[Source texts of formatted documents]
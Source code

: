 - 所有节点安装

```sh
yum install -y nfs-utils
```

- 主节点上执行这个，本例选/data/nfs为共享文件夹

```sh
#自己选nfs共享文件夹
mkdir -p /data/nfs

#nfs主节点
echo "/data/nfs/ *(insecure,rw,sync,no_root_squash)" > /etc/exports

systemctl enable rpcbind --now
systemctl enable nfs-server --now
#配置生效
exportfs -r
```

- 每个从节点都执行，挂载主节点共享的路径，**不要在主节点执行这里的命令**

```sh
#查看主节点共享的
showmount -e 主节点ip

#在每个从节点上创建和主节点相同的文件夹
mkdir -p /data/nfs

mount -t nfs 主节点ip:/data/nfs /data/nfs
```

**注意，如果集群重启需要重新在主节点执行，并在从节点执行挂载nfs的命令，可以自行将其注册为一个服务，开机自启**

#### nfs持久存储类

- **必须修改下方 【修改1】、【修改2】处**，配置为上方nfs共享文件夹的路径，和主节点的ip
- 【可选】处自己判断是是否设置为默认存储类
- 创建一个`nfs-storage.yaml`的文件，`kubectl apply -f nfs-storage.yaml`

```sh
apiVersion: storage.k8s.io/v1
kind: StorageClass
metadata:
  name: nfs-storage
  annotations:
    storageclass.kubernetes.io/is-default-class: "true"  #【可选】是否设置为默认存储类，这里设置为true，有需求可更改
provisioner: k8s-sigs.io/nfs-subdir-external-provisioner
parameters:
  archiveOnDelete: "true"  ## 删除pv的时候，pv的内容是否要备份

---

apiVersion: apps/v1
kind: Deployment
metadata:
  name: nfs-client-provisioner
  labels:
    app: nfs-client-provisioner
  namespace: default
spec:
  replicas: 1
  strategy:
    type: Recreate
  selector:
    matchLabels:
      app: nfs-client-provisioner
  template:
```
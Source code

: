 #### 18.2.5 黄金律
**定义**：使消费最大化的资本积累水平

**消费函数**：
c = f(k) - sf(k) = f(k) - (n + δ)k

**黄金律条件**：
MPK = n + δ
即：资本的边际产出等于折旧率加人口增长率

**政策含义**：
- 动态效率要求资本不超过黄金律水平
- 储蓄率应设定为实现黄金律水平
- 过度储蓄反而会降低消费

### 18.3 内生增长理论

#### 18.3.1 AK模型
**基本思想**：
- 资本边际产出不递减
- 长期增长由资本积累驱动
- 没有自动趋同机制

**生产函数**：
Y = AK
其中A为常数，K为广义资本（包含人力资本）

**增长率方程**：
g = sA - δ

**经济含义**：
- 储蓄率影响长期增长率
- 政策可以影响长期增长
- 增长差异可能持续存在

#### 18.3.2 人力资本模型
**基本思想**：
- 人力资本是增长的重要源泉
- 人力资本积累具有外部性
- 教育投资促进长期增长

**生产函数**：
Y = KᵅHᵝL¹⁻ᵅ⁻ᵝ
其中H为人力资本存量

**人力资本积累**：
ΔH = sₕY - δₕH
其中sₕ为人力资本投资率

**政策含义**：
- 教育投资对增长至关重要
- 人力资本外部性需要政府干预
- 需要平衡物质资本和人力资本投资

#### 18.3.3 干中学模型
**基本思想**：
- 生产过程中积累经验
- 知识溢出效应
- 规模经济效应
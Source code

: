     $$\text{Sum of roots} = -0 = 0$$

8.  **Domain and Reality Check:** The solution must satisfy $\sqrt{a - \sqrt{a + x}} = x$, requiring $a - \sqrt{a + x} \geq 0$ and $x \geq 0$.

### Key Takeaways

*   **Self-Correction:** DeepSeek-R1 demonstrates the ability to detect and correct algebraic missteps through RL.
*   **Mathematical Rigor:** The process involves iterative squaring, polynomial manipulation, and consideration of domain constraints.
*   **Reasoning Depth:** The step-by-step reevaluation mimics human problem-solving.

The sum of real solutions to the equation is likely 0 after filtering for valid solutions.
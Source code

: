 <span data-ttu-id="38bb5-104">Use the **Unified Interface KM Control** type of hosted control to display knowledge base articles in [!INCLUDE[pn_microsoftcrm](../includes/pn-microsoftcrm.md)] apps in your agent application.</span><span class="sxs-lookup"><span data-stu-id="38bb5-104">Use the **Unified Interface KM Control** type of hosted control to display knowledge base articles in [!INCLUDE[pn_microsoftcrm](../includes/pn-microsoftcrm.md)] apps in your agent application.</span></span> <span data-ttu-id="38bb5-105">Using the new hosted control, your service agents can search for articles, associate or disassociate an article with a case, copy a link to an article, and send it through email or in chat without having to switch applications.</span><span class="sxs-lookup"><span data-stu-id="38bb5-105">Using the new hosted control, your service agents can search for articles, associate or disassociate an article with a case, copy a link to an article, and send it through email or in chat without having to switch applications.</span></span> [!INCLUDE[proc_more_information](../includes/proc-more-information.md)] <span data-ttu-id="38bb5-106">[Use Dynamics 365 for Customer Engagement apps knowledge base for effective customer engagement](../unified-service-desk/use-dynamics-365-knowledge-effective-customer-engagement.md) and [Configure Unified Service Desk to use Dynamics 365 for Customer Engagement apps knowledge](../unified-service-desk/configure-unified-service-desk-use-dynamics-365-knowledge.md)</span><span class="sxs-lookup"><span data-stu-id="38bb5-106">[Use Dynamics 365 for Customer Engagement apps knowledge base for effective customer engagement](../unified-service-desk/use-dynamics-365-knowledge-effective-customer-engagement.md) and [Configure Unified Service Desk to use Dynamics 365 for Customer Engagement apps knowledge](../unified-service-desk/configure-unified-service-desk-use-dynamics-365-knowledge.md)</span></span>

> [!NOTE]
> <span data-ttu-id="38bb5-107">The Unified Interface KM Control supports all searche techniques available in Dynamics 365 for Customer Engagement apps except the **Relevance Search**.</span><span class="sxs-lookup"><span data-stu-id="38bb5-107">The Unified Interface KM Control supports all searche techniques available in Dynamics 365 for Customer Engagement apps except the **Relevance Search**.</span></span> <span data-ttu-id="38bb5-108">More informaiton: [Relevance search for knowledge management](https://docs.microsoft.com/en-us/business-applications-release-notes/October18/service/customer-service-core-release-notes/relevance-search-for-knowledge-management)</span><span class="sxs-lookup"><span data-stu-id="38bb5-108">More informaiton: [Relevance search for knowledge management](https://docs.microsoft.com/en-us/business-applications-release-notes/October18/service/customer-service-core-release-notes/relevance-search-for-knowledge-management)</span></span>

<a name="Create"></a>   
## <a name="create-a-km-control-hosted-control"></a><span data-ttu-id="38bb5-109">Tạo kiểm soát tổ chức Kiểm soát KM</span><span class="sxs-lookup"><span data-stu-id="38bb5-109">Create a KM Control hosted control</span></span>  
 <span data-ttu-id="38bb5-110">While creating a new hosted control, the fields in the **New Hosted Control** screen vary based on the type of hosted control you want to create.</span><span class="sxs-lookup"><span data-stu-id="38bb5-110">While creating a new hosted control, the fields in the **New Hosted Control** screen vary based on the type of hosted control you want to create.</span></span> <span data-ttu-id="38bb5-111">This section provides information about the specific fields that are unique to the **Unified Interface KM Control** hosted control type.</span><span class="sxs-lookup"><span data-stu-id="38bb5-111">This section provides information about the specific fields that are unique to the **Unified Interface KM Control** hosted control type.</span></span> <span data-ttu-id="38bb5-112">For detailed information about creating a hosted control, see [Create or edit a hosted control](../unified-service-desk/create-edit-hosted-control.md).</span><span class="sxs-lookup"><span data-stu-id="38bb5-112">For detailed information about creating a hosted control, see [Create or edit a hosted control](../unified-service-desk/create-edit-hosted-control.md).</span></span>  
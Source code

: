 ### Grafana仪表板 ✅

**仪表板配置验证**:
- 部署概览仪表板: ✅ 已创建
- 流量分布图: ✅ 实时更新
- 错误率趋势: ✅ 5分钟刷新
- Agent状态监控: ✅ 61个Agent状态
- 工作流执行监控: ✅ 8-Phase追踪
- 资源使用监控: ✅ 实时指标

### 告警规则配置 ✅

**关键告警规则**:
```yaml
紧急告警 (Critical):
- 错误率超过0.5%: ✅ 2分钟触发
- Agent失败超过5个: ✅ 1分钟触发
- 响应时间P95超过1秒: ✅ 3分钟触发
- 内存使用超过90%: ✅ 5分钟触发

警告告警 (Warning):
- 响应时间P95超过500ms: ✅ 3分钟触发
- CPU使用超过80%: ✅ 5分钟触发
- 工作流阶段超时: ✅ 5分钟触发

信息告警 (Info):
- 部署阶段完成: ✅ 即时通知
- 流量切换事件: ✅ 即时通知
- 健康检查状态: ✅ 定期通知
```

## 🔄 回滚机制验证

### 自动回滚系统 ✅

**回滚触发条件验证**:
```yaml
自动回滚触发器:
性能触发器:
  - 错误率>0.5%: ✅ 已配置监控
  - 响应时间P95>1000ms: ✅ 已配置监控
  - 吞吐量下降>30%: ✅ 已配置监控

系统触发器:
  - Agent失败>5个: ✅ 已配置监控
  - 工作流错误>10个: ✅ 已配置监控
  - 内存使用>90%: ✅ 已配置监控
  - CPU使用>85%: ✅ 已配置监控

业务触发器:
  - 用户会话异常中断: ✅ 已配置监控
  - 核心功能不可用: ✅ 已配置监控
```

YOUR OBJECTIVE: Take the entries above and copy out all lines with the string "provisioner".

WRITTEN REPLY:
provisioner: k8s-sigs.io/nfs-subdir-external-provisioner
  name: nfs-client-provisioner
    app: nfs-client-provisioner
      app: nfs-client-provisioner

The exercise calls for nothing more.